Mi balance electoral

1. Otra vez se descacharon las encuestas. A Claudia López, por ejemplo, trataron de dinamitarla. Varias encuestas la pusieron a perder con Carlos Fernando Galán hasta por diez puntos. Señores del Consejo Nacional Electoral: en una democracia seria sobran las encuestas mentirosas.

2. Otra vez, también, afloraron las fallas de la Registraduría. Este país necesita –  ¿acaso no es evidente? – una reforma  que haga funcionar mejor la democracia electoral.

3. El gran derrotado fue Álvaro Uribe. Le sigue Gustavo Petro, a quien se le podría aplicar lo que en psicología se conoce como la negación: un mecanismo de defensa que no admite la dureza de la realidad. El domingo hubo un voto castigo a la polarización fanática. Y quedó bien posicionada la opción presidencial 2022 de Sergio Fajardo. 

4. El beso lésbico de Claudia y Angélica Lozano sacudió nerviosamente la cultura homofóbica del país. Ella es gay de frente. Y no será como los mandatarios homosexuales que se esconden en el closet. En Colombia ha habido muchos. 

5. Los triunfos de Jorge Iván Ospina, en Cali, y de Virna Johnson y Carlos Caicedo, en Santa Marta y el Magdalena, algunos se los atribuyeron a Petro. Error. Ospina es, ante todo, Alianza Verde. Y el caicedismo no es una corriente subalterna del petrismo. Quienes conocen el ego de Caicedo lo saben muy bien. (Con él, por cierto, habrá que ver que decide en segunda instancia la Procuraduría). Tampoco cayó bien que Petro se atribuyera el sorpresivo triunfo de Daniel Quintero en Medellín. Lo vieron como un gesto oportunista.

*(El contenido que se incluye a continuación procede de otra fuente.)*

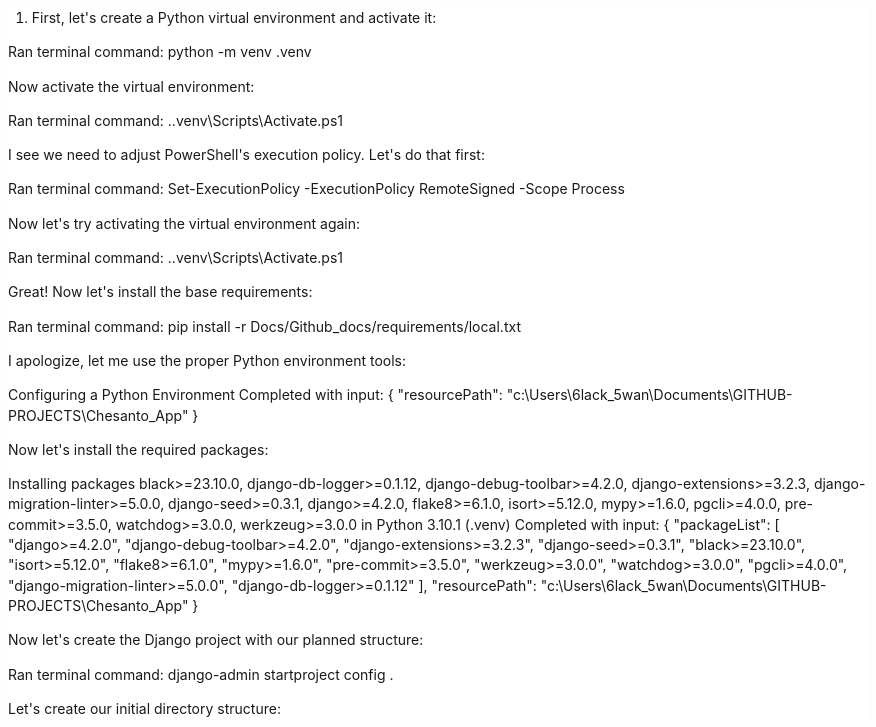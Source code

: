 1. First, let's create a Python virtual environment and activate it: 

Ran terminal command: python -m venv .venv

Now activate the virtual environment: 

Ran terminal command: .\.venv\Scripts\Activate.ps1

I see we need to adjust PowerShell's execution policy. Let's do that first: 

Ran terminal command: Set-ExecutionPolicy -ExecutionPolicy RemoteSigned -Scope Process

Now let's try activating the virtual environment again: 

Ran terminal command: .\.venv\Scripts\Activate.ps1

Great! Now let's install the base requirements: 

Ran terminal command: pip install -r Docs/Github_docs/requirements/local.txt

I apologize, let me use the proper Python environment tools: 

Configuring a Python Environment
Completed with input: {
  "resourcePath": "c:\\Users\\6lack_5wan\\Documents\\GITHUB-PROJECTS\\Chesanto_App"
}

Now let's install the required packages: 

Installing packages black>=23.10.0, django-db-logger>=0.1.12, django-debug-toolbar>=4.2.0, django-extensions>=3.2.3, django-migration-linter>=5.0.0, django-seed>=0.3.1, django>=4.2.0, flake8>=6.1.0, isort>=5.12.0, mypy>=1.6.0, pgcli>=4.0.0, pre-commit>=3.5.0, watchdog>=3.0.0, werkzeug>=3.0.0 in Python 3.10.1 (.venv)
Completed with input: {
  "packageList": [
    "django>=4.2.0",
    "django-debug-toolbar>=4.2.0",
    "django-extensions>=3.2.3",
    "django-seed>=0.3.1",
    "black>=23.10.0",
    "isort>=5.12.0",
    "flake8>=6.1.0",
    "mypy>=1.6.0",
    "pre-commit>=3.5.0",
    "werkzeug>=3.0.0",
    "watchdog>=3.0.0",
    "pgcli>=4.0.0",
    "django-migration-linter>=5.0.0",
    "django-db-logger>=0.1.12"
  ],
  "resourcePath": "c:\\Users\\6lack_5wan\\Documents\\GITHUB-PROJECTS\\Chesanto_App"
}

Now let's create the Django project with our planned structure: 

Ran terminal command: django-admin startproject config .

Let's create our initial directory structure:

6. Los 191.302 votos del hijo de Petro (18,56%) le permiten llegar a la Asamblea. Le garantiza chamba a un pelao que estaba desempleado. Por supuesto, no se cumplió el pronóstico de quienes vaticinaron que el muchacho repetiría la hazaña de Gustavo Bell en 1991. Yo dije en una columna que entre Bell y el hijo del jefe de la CH había una distancia sideral.

7. Los 687.101 votos de Elsa Noguera (66,67%) superaron la meta de 600.000 que se había trazado su campaña. Elsa aplastó al retoño de Petro sacándole 495.799 votos de diferencia. Se evaporaron 248.801 votos de los 440.103 de la CH en la segunda vuelta presidencial. Una cosa es el papi y otra el niño. 

8. Jaime Pumarejo no tuvo competencia. Sin embargo, sus 309.300 votos no superaron los 355.844 de Alejandro Char en 2015. El charismo perdió tres alcaldías del área metropolitana. Soledad es la derrota más emblemática. 

9. En Barranquilla, los votos en blanco y los no marcados suman 155.804. El blanco fue segundo con 79.852. Los tres candidatos alternativos lograron 106.206 votos.  Catastrófico lo de Rafael Sánchez. Pasó de 86.790 votos en 2015 a 19.749. Perdió 67.041 votos. No le ayudó mucho la valla donde parecía un monje tibetano. 

10. Desastrosos los resultados de los alternativos en Asamblea, Concejo y JAL de Barranquilla, y en Concejos y Alcaldías del Atlántico.